Personal information
- Born: 5 October 1902 Budapest, Hungary
- Died: 29 October 1966 (aged 64)

Sport
- Sport: Rowing

Medal record
Men's rowing
Representing Hungary
European Rowing Championships
| Silver medal – second place | 1926 Lucerne | Single sculls |
| Silver medal – second place | 1927 Como | Single sculls |
| Gold medal – first place | 1930 Liège | Single sculls |
| Silver medal – second place | 1931 Paris | Double sculls |
| Bronze medal – third place | 1933 Budapest | Double sculls |

= Béla Szendey =

Hungarian rower

Béla Szendey (5 October 1902 – 29 October 1966) was a Hungarian rower.

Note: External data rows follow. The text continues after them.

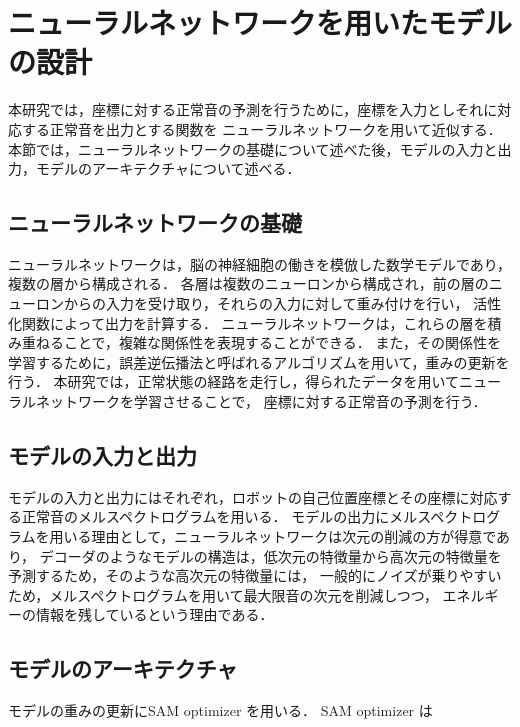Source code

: \documentclass[../main]{subfiles}
\begin{document}
\section{ニューラルネットワークを用いたモデルの設計}
本研究では，座標に対する正常音の予測を行うために，座標を入力としそれに対応する正常音を出力とする関数を
ニューラルネットワークを用いて近似する．
本節では，ニューラルネットワークの基礎について述べた後，モデルの入力と出力，モデルのアーキテクチャについて述べる．
\subsection{ニューラルネットワークの基礎}
ニューラルネットワークは，脳の神経細胞の働きを模倣した数学モデルであり，複数の層から構成される．
各層は複数のニューロンから構成され，前の層のニューロンからの入力を受け取り，それらの入力に対して重み付けを行い，
活性化関数によって出力を計算する．
ニューラルネットワークは，これらの層を積み重ねることで，複雑な関係性を表現することができる．
また，その関係性を学習するために，誤差逆伝播法と呼ばれるアルゴリズムを用いて，重みの更新を行う．
本研究では，正常状態の経路を走行し，得られたデータを用いてニューラルネットワークを学習させることで，
座標に対する正常音の予測を行う．
\subsection{モデルの入力と出力}
モデルの入力と出力にはそれぞれ，ロボットの自己位置座標とその座標に対応する正常音のメルスペクトログラムを用いる．
モデルの出力にメルスペクトログラムを用いる理由として，ニューラルネットワークは次元の削減の方が得意であり，
デコーダのようなモデルの構造は，低次元の特徴量から高次元の特徴量を予測するため，そのような高次元の特徴量には，
一般的にノイズが乗りやすいため，メルスペクトログラムを用いて最大限音の次元を削減しつつ，
エネルギーの情報を残しているという理由である．
\subsection{モデルのアーキテクチャ}
モデルの重みの更新にSAM optimizer を用いる．
SAM optimizer は
\label{sec:pmethod_preprocessing}
\end{document}
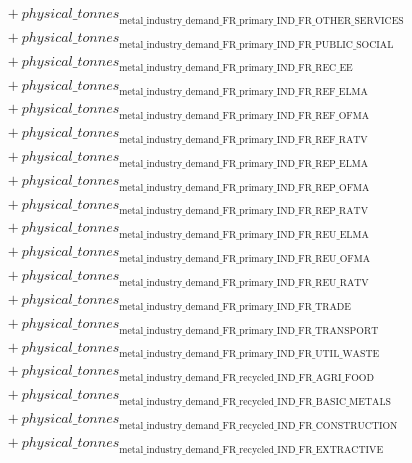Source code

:\documentclass[11pt]{article}
\begin{document}
\begin{align*}
&\quad {}+ {physical\_tonnes}_{\text{metal\_industry\_demand\_FR\_primary\_IND\_FR\_OTHER\_SERVICES}}\\
&\quad {}+ {physical\_tonnes}_{\text{metal\_industry\_demand\_FR\_primary\_IND\_FR\_PUBLIC\_SOCIAL}}\\
&\quad {}+ {physical\_tonnes}_{\text{metal\_industry\_demand\_FR\_primary\_IND\_FR\_REC\_EE}}\\
&\quad {}+ {physical\_tonnes}_{\text{metal\_industry\_demand\_FR\_primary\_IND\_FR\_REF\_ELMA}}\\
&\quad {}+ {physical\_tonnes}_{\text{metal\_industry\_demand\_FR\_primary\_IND\_FR\_REF\_OFMA}}\\
&\quad {}+ {physical\_tonnes}_{\text{metal\_industry\_demand\_FR\_primary\_IND\_FR\_REF\_RATV}}\\
&\quad {}+ {physical\_tonnes}_{\text{metal\_industry\_demand\_FR\_primary\_IND\_FR\_REP\_ELMA}}\\
&\quad {}+ {physical\_tonnes}_{\text{metal\_industry\_demand\_FR\_primary\_IND\_FR\_REP\_OFMA}}\\
&\quad {}+ {physical\_tonnes}_{\text{metal\_industry\_demand\_FR\_primary\_IND\_FR\_REP\_RATV}}\\
&\quad {}+ {physical\_tonnes}_{\text{metal\_industry\_demand\_FR\_primary\_IND\_FR\_REU\_ELMA}}\\
&\quad {}+ {physical\_tonnes}_{\text{metal\_industry\_demand\_FR\_primary\_IND\_FR\_REU\_OFMA}}\\
&\quad {}+ {physical\_tonnes}_{\text{metal\_industry\_demand\_FR\_primary\_IND\_FR\_REU\_RATV}}\\
&\quad {}+ {physical\_tonnes}_{\text{metal\_industry\_demand\_FR\_primary\_IND\_FR\_TRADE}}\\
&\quad {}+ {physical\_tonnes}_{\text{metal\_industry\_demand\_FR\_primary\_IND\_FR\_TRANSPORT}}\\
&\quad {}+ {physical\_tonnes}_{\text{metal\_industry\_demand\_FR\_primary\_IND\_FR\_UTIL\_WASTE}}\\
&\quad {}+ {physical\_tonnes}_{\text{metal\_industry\_demand\_FR\_recycled\_IND\_FR\_AGRI\_FOOD}}\\
&\quad {}+ {physical\_tonnes}_{\text{metal\_industry\_demand\_FR\_recycled\_IND\_FR\_BASIC\_METALS}}\\
&\quad {}+ {physical\_tonnes}_{\text{metal\_industry\_demand\_FR\_recycled\_IND\_FR\_CONSTRUCTION}}\\
&\quad {}+ {physical\_tonnes}_{\text{metal\_industry\_demand\_FR\_recycled\_IND\_FR\_EXTRACTIVE}}\\

\end{align*}
\end{document}
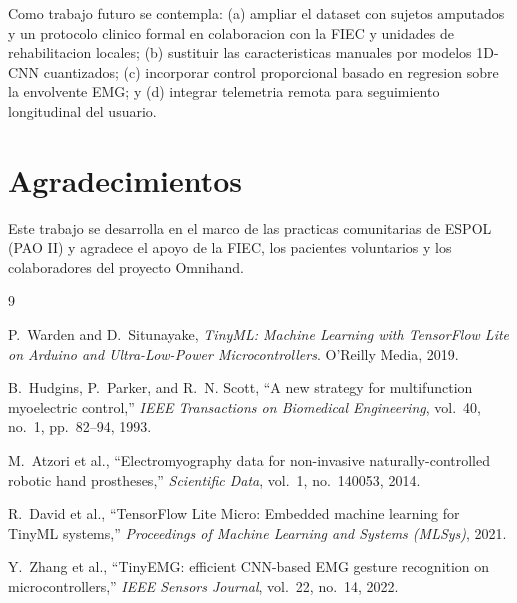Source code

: \documentclass[11pt,a4paper]{article}
\begin{document}
Como trabajo futuro se contempla: (a) ampliar el dataset con sujetos
amputados y un protocolo clinico formal en colaboracion con la FIEC y
unidades de rehabilitacion locales; (b) sustituir las caracteristicas
manuales por modelos 1D-CNN cuantizados; (c) incorporar control
proporcional basado en regresion sobre la envolvente EMG; y (d)
integrar telemetria remota para seguimiento longitudinal del usuario.

\section*{Agradecimientos}
Este trabajo se desarrolla en el marco de las practicas comunitarias
de ESPOL (PAO II) y agradece el apoyo de la FIEC, los pacientes
voluntarios y los colaboradores del proyecto Omnihand.

\begin{thebibliography}{9}

P.~Warden and D.~Situnayake,
\emph{TinyML: Machine Learning with TensorFlow Lite on Arduino and
Ultra-Low-Power Microcontrollers}.
O'Reilly Media, 2019.

B.~Hudgins, P.~Parker, and R.~N. Scott,
``A new strategy for multifunction myoelectric control,''
\emph{IEEE Transactions on Biomedical Engineering},
vol.~40, no.~1, pp.~82--94, 1993.

M.~Atzori et al.,
``Electromyography data for non-invasive naturally-controlled robotic
hand prostheses,''
\emph{Scientific Data}, vol.~1, no.~140053, 2014.

R.~David et al.,
``TensorFlow Lite Micro: Embedded machine learning for TinyML systems,''
\emph{Proceedings of Machine Learning and Systems (MLSys)}, 2021.

Y.~Zhang et al.,
``TinyEMG: efficient CNN-based EMG gesture recognition on
microcontrollers,''
\emph{IEEE Sensors Journal}, vol.~22, no.~14, 2022.

\end{thebibliography}
\end{document}
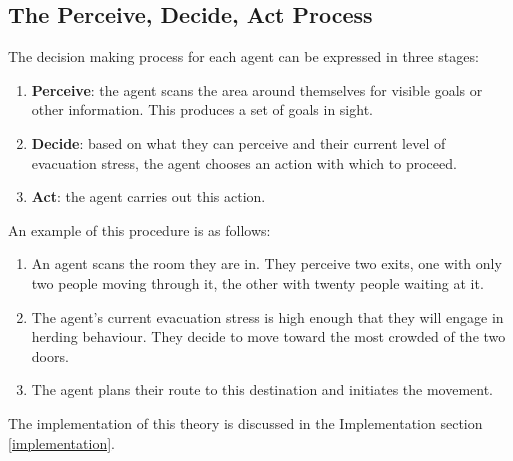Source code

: \subsection{The Perceive, Decide, Act Process}
\label{Res:subsec:perceiveDecideAct}
The decision making process for each agent can be expressed in three stages:
\begin{enumerate}
  \item{\textbf{Perceive}: the agent scans the area around themselves for visible goals or other information. This produces a set of goals in sight.}
  \item{\textbf{Decide}: based on what they can perceive and their current level of evacuation stress, the agent chooses an action with which to proceed.}
  \item{\textbf{Act}: the agent carries out this action.}
\end{enumerate}
An example of this procedure is as follows:
\begin{enumerate}
  \item{An agent scans the room they are in. They perceive two exits, one with only two people moving through it, the other with twenty people waiting at it.}
  \item{The agent's current evacuation stress is high enough that they will engage in herding behaviour. They decide to move toward the most crowded of the two doors.}
  \item{The agent plans their route to this destination and initiates the movement.}
\end{enumerate}
 The implementation of this theory is discussed in the Implementation section \ref{implementation}.

%
%
%

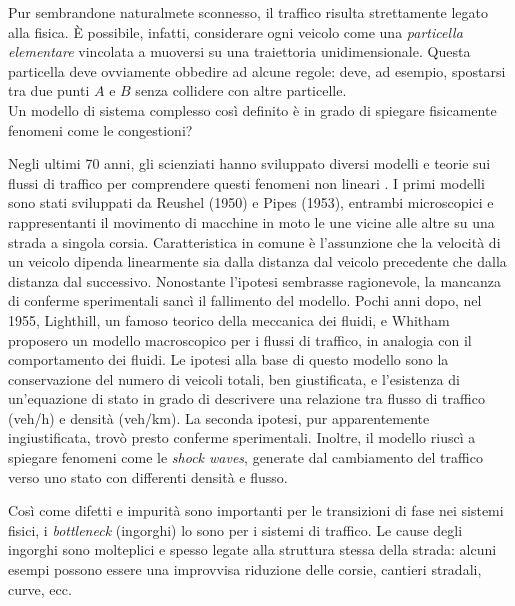 \documentclass[../main.tex]{subfiles}
\begin{document}
Pur sembrandone naturalmete sconnesso, il traffico risulta strettamente legato alla fisica.
\`E possibile, infatti, considerare ogni veicolo come una \emph{particella elementare} vincolata a muoversi su una traiettoria unidimensionale.
Questa particella deve ovviamente obbedire ad alcune regole: deve, ad esempio, spostarsi tra due punti $A$ e $B$ senza collidere con altre particelle.\\
Un modello di sistema complesso cos\`i definito \`e in grado di spiegare fisicamente fenomeni come le congestioni?

Negli ultimi 70 anni, gli scienziati hanno sviluppato diversi modelli e teorie sui flussi di traffico per comprendere questi fenomeni non lineari \cite{bs2004physics}.
I primi modelli sono stati sviluppati da Reushel (1950) e Pipes (1953), entrambi microscopici e rappresentanti il movimento di macchine in moto le une vicine alle altre su una strada a singola corsia.
Caratteristica in comune \`e l'assunzione che la velocit\`a di un veicolo dipenda linearmente sia dalla distanza dal veicolo precedente che dalla distanza dal successivo.
Nonostante l'ipotesi sembrasse ragionevole, la mancanza di conferme sperimentali sanc\`i il fallimento del modello.
Pochi anni dopo, nel 1955, Lighthill, un famoso teorico della meccanica dei fluidi, e Whitham proposero un modello macroscopico per i flussi di traffico, in analogia con il comportamento dei fluidi.
Le ipotesi alla base di questo modello sono la conservazione del numero di veicoli totali, ben giustificata, e l'esistenza di un'equazione di stato in grado di descrivere una relazione tra flusso di traffico (veh/h) e densit\`a (veh/km).
La seconda ipotesi, pur apparentemente ingiustificata, trov\`o presto conferme sperimentali.
Inoltre, il modello riusc\`i a spiegare fenomeni come le \emph{shock waves}, generate dal cambiamento del traffico verso uno stato con differenti densit\`a e flusso. 

Cos\`i come difetti e impurit\`a sono importanti per le transizioni di fase nei sistemi fisici, i \emph{bottleneck} (ingorghi) lo sono per i sistemi di traffico.
Le cause degli ingorghi sono molteplici e spesso legate alla struttura stessa della strada: alcuni esempi possono essere una improvvisa riduzione delle corsie, cantieri stradali, curve, ecc.
\end{document}
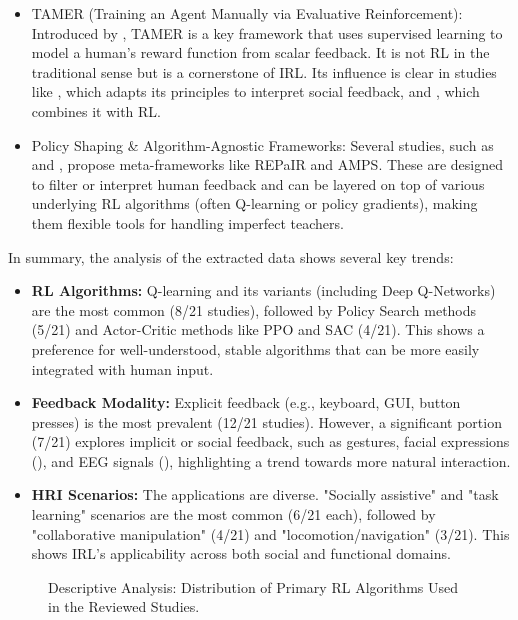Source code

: \documentclass[rnd]{mas_proposal}
\begin{document}
\begin{itemize}
    \item TAMER (Training an Agent Manually via Evaluative Reinforcement): Introduced by \citet{BradleyKnox2008}, TAMER is a key framework that uses supervised learning to model a human's reward function from scalar feedback. It is not RL in the traditional sense but is a cornerstone of IRL. Its influence is clear in studies like \citet{Lin2020a}, which adapts its principles to interpret social feedback, and \citet{Faulkner2020}, which combines it with RL.
    \item Policy Shaping \& Algorithm-Agnostic Frameworks: Several studies, such as \citet{Faulkner2020} and \citet{KesslerFaulkner2021}, propose meta-frameworks like REPaIR and AMPS. These are designed to filter or interpret human feedback and can be layered on top of various underlying RL algorithms (often Q-learning or policy gradients), making them flexible tools for handling imperfect teachers.
\end{itemize}

\noindent
In summary, the analysis of the extracted data shows several key trends:
\begin{itemize}
    \item \textbf{RL Algorithms:} Q-learning and its variants (including Deep Q-Networks) are the most common (8/21 studies), followed by Policy Search methods (5/21) and Actor-Critic methods like PPO and SAC (4/21). This shows a preference for well-understood, stable algorithms that can be more easily integrated with human input.
    \item \textbf{Feedback Modality:} Explicit feedback (e.g., keyboard, GUI, button presses) is the most prevalent (12/21 studies). However, a significant portion (7/21) explores implicit or social feedback, such as gestures, facial expressions (\citet{Lin2020a}), and EEG signals (\citet{Xu2021}), highlighting a trend towards more natural interaction.
    \item \textbf{HRI Scenarios:} The applications are diverse. "Socially assistive" and "task learning" scenarios are the most common (6/21 each), followed by "collaborative manipulation" (4/21) and "locomotion/navigation" (3/21). This shows IRL's applicability across both social and functional domains.
\end{itemize}

\begin{figure}[h!]
\centering
\caption{Descriptive Analysis: Distribution of Primary RL Algorithms Used in the Reviewed Studies.}
\label{fig:alg_dist}
\end{figure}
\end{document}

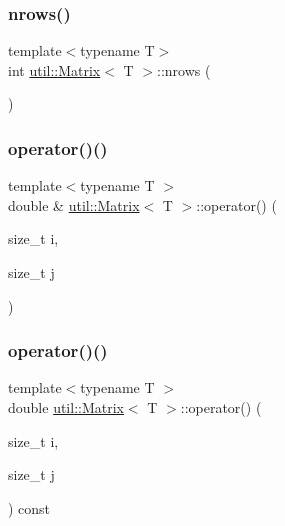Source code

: \mbox{\label{classutil_1_1Matrix_a58f84228a561ec5152e8fd9d3800e7bc}} 
\subsubsection{\texorpdfstring{nrows()}{nrows()}}
{\footnotesize\ttfamily template$<$typename T$>$ \\
int \hyperlink{classutil_1_1Matrix}{util\+::\+Matrix}$<$ T $>$\+::nrows (\begin{DoxyParamCaption}{ }\end{DoxyParamCaption})}

\mbox{\label{classutil_1_1Matrix_a7c2d260e685310c403600ed18f02f967}} 
\subsubsection{\texorpdfstring{operator()()}{operator()()}\hspace{0.1cm}{\footnotesize\ttfamily [1/2]}}
{\footnotesize\ttfamily template$<$typename T $>$ \\
double \& \hyperlink{classutil_1_1Matrix}{util\+::\+Matrix}$<$ T $>$\+::operator() (\begin{DoxyParamCaption}\item[{size\+\_\+t}]{i,  }\item[{size\+\_\+t}]{j }\end{DoxyParamCaption})}

\mbox{\label{classutil_1_1Matrix_a1cdfea411728de3e4028d44cfbb4b54a}} 
\subsubsection{\texorpdfstring{operator()()}{operator()()}\hspace{0.1cm}{\footnotesize\ttfamily [2/2]}}
{\footnotesize\ttfamily template$<$typename T $>$ \\
double \hyperlink{classutil_1_1Matrix}{util\+::\+Matrix}$<$ T $>$\+::operator() (\begin{DoxyParamCaption}\item[{size\+\_\+t}]{i,  }\item[{size\+\_\+t}]{j }\end{DoxyParamCaption}) const}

Szendey was born in Budapest in 1902. He competed at the 1924 Summer Olympics in Paris with Ervin Mórich in the men's double sculls where they were eliminated in round one. He competed in single sculls and won silver medals at the 1926 European Rowing Championships in Lucerne and at the 1927 European Rowing Championships in Como. At the 1928 Summer Olympics in Amsterdam, he was eliminated in the round two repêchage by David Collet from Great Britain in the single sculls event.

Szendey won gold at the 1930 European Rowing Championships in Liège in the single sculls. He teamed up with András Szendey for the 1931 European Rowing Championships in Paris and they won a silver medal in double sculls. They won a bronze medal in this boat class two years later at the 1933 European Rowing Championships in Budapest.

Szendey died on 29 October 1966 in Budapest and was interred at Farkasréti Cemetery.